### INPUT FOR THIS TASK
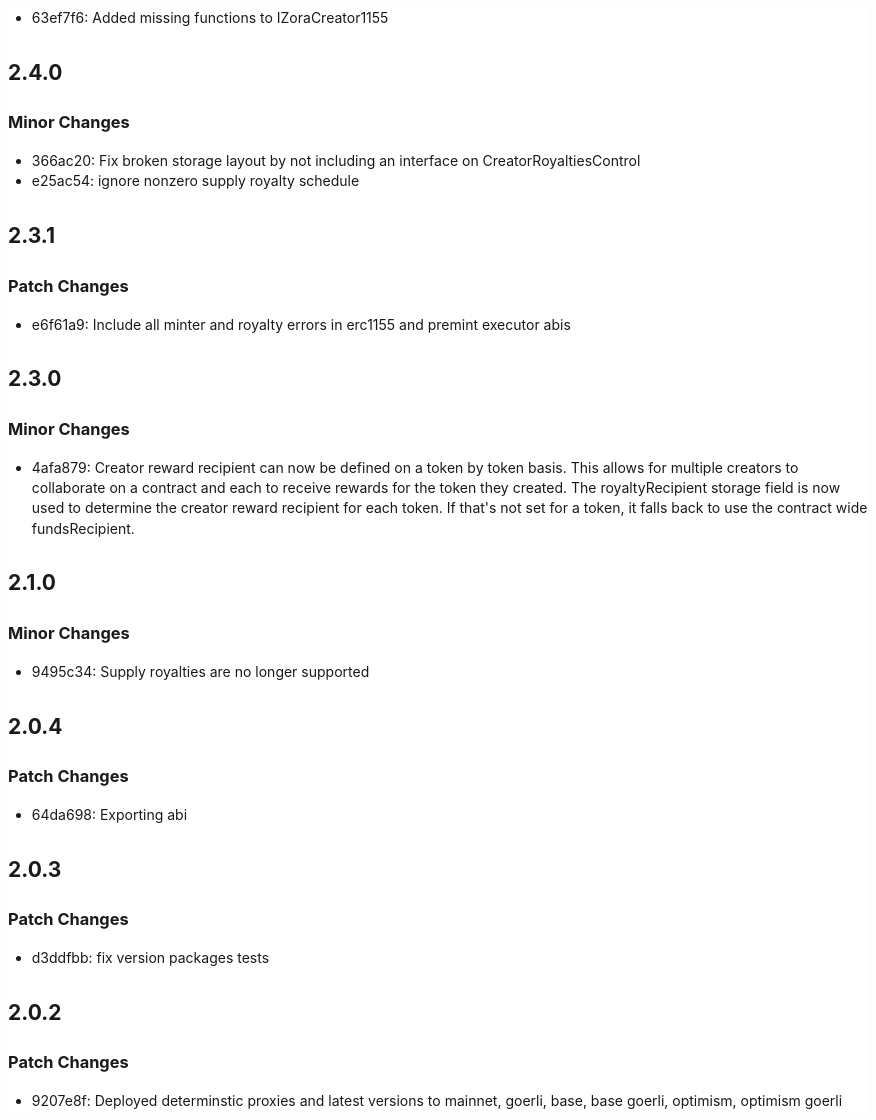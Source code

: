 - 63ef7f6: Added missing functions to IZoraCreator1155

## 2.4.0

### Minor Changes

- 366ac20: Fix broken storage layout by not including an interface on CreatorRoyaltiesControl
- e25ac54: ignore nonzero supply royalty schedule

## 2.3.1

### Patch Changes

- e6f61a9: Include all minter and royalty errors in erc1155 and premint executor abis

## 2.3.0

### Minor Changes

- 4afa879: Creator reward recipient can now be defined on a token by token basis. This allows for multiple creators to collaborate on a contract and each to receive rewards for the token they created. The royaltyRecipient storage field is now used to determine the creator reward recipient for each token. If that's not set for a token, it falls back to use the contract wide fundsRecipient.

## 2.1.0

### Minor Changes

- 9495c34: Supply royalties are no longer supported

## 2.0.4

### Patch Changes

- 64da698: Exporting abi

## 2.0.3

### Patch Changes

- d3ddfbb: fix version packages tests

## 2.0.2

### Patch Changes

- 9207e8f: Deployed determinstic proxies and latest versions to mainnet, goerli, base, base goerli, optimism, optimism goerli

### WORK REQUEST
Please set down each line of the data above exactly as written, without the pictures.

### TASK RESPONSE
Source code

: - 63ef7f6: Added missing functions to IZoraCreator1155

## 2.4.0

### Minor Changes

- 366ac20: Fix broken storage layout by not including an interface on CreatorRoyaltiesControl
- e25ac54: ignore nonzero supply royalty schedule

## 2.3.1

### Patch Changes

- e6f61a9: Include all minter and royalty errors in erc1155 and premint executor abis

## 2.3.0

### Minor Changes

- 4afa879: Creator reward recipient can now be defined on a token by token basis. This allows for multiple creators to collaborate on a contract and each to receive rewards for the token they created. The royaltyRecipient storage field is now used to determine the creator reward recipient for each token. If that's not set for a token, it falls back to use the contract wide fundsRecipient.

## 2.1.0

### Minor Changes

- 9495c34: Supply royalties are no longer supported

## 2.0.4

### Patch Changes

- 64da698: Exporting abi

## 2.0.3

### Patch Changes

- d3ddfbb: fix version packages tests

## 2.0.2

### Patch Changes

- 9207e8f: Deployed determinstic proxies and latest versions to mainnet, goerli, base, base goerli, optimism, optimism goerli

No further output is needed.